As much as I say I like surprises, it’s not true in every case. I like surprise flowers and gifts, last-minute lunches with friends, and unexpected hugs and kisses from my girls. I even don’t mind surprise guests at my house {when it’s clean}.
Most of the time, I like to know what’s coming next. I like a plan, which really is quite funny since I’m not a planner.
This past weekend, I laid on the beach, staring up at the clouds. I was talking to God, trying to figure out the significance of everything taking place in my life right now, as well as asking Him what’s next. I talked to Him about wounds, dreams, religion, healing, and what I’m supposed to be learning from each. I talked to him about all the scenarios I could imagine of what should be next in my life.

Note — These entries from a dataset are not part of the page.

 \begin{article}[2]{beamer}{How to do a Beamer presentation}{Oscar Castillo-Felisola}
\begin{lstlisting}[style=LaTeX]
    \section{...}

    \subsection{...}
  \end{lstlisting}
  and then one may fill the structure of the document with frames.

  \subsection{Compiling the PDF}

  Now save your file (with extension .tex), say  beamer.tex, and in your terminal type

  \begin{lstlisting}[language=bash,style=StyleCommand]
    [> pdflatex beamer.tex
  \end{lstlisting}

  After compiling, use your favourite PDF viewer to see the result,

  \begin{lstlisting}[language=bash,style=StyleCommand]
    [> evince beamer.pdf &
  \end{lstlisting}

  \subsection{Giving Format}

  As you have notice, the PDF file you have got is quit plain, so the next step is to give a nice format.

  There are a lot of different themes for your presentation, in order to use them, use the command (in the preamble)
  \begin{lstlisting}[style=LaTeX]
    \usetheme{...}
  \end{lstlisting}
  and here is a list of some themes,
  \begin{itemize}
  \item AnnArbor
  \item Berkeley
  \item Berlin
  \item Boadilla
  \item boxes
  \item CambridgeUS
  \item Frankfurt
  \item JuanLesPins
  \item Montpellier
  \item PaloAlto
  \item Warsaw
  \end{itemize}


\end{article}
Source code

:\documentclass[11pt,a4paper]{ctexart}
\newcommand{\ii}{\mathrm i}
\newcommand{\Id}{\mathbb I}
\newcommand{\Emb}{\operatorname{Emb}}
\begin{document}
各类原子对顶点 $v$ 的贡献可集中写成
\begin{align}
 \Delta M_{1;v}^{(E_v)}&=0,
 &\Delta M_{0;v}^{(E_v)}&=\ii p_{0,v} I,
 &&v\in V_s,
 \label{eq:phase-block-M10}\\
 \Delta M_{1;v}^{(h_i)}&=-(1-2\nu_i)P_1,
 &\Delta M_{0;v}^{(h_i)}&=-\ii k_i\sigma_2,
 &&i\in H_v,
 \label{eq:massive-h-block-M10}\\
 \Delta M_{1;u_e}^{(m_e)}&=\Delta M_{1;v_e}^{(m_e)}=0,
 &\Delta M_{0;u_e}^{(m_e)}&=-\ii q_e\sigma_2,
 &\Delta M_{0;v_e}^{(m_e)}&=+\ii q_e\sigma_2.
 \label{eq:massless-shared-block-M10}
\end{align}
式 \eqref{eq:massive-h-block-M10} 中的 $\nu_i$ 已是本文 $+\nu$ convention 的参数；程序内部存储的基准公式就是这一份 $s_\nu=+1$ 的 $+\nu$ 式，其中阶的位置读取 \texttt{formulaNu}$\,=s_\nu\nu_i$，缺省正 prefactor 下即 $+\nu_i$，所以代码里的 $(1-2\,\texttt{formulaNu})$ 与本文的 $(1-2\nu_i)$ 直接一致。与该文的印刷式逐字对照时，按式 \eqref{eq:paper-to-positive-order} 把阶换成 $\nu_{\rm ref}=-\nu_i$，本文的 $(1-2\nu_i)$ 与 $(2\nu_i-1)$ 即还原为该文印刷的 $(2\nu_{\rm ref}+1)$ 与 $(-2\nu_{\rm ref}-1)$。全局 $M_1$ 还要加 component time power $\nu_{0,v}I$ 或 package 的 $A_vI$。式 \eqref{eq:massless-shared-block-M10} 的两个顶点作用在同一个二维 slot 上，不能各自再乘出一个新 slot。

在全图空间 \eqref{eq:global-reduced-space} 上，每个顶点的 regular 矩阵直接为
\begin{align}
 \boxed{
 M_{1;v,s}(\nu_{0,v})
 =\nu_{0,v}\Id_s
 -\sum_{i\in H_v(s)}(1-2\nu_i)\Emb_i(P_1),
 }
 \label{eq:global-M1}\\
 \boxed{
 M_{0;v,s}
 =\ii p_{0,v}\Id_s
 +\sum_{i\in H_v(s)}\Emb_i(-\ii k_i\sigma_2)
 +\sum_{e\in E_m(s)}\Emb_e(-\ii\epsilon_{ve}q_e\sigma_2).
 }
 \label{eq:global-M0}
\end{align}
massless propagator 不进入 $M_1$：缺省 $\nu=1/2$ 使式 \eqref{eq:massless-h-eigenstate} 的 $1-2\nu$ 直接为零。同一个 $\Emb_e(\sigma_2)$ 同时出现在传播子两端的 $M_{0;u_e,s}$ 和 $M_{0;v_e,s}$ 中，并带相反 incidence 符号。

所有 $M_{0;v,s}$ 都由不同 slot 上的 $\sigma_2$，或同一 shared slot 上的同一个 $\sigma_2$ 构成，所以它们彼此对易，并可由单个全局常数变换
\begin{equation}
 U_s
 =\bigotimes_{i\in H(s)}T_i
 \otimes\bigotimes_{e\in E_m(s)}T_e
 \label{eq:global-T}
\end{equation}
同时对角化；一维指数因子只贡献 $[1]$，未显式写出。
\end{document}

I quieted and just watched the clouds drift. That’s when I heard God unquestionably speak deep within: You don’t have to figure it all out.
I felt such relief to know that it’s okay for now to live in the questions, amid the struggles, unhealed. Still, it’s against my nature, and the relief only comes in waves. It comes when I surrender to my lack of ability to do anything about my circumstances, and to the acceptance of them.
It all comes down to trust: do I believe God has a plan for me, and am I willing to trust Him to fulfill it? And if His plans are different than mine, do I trust that His are better? Knowing that and actively trusting are two different things.
Yet God continues to assure me. Just after writing the above paragraph, I toggled over to Facebook for a break, and at the top of my feed was a photo quote a friend had posted of Jeremiah 29:11…“For I know the plans I have for you,” declares the Lord, “plans for welfare and not for calamity, to give you a future and a hope.”
I no longer see God as a controller who wants to usurp my will to make me into a legalistic, good-girl robot; rather, I understand that He sees the me He had in mind when He created me, and out of His love for me, gently reminds me to trust Him.
My trust still wavers, and I still try to figure out the plan. But I can’t help but wonder if part of the plan involves that very thing: allowing my doubt and my trying so that I will learn that He loves me and is faithful even when I attempt to take matters into my own hands.
He always loves us. Even through our struggles, He is with us.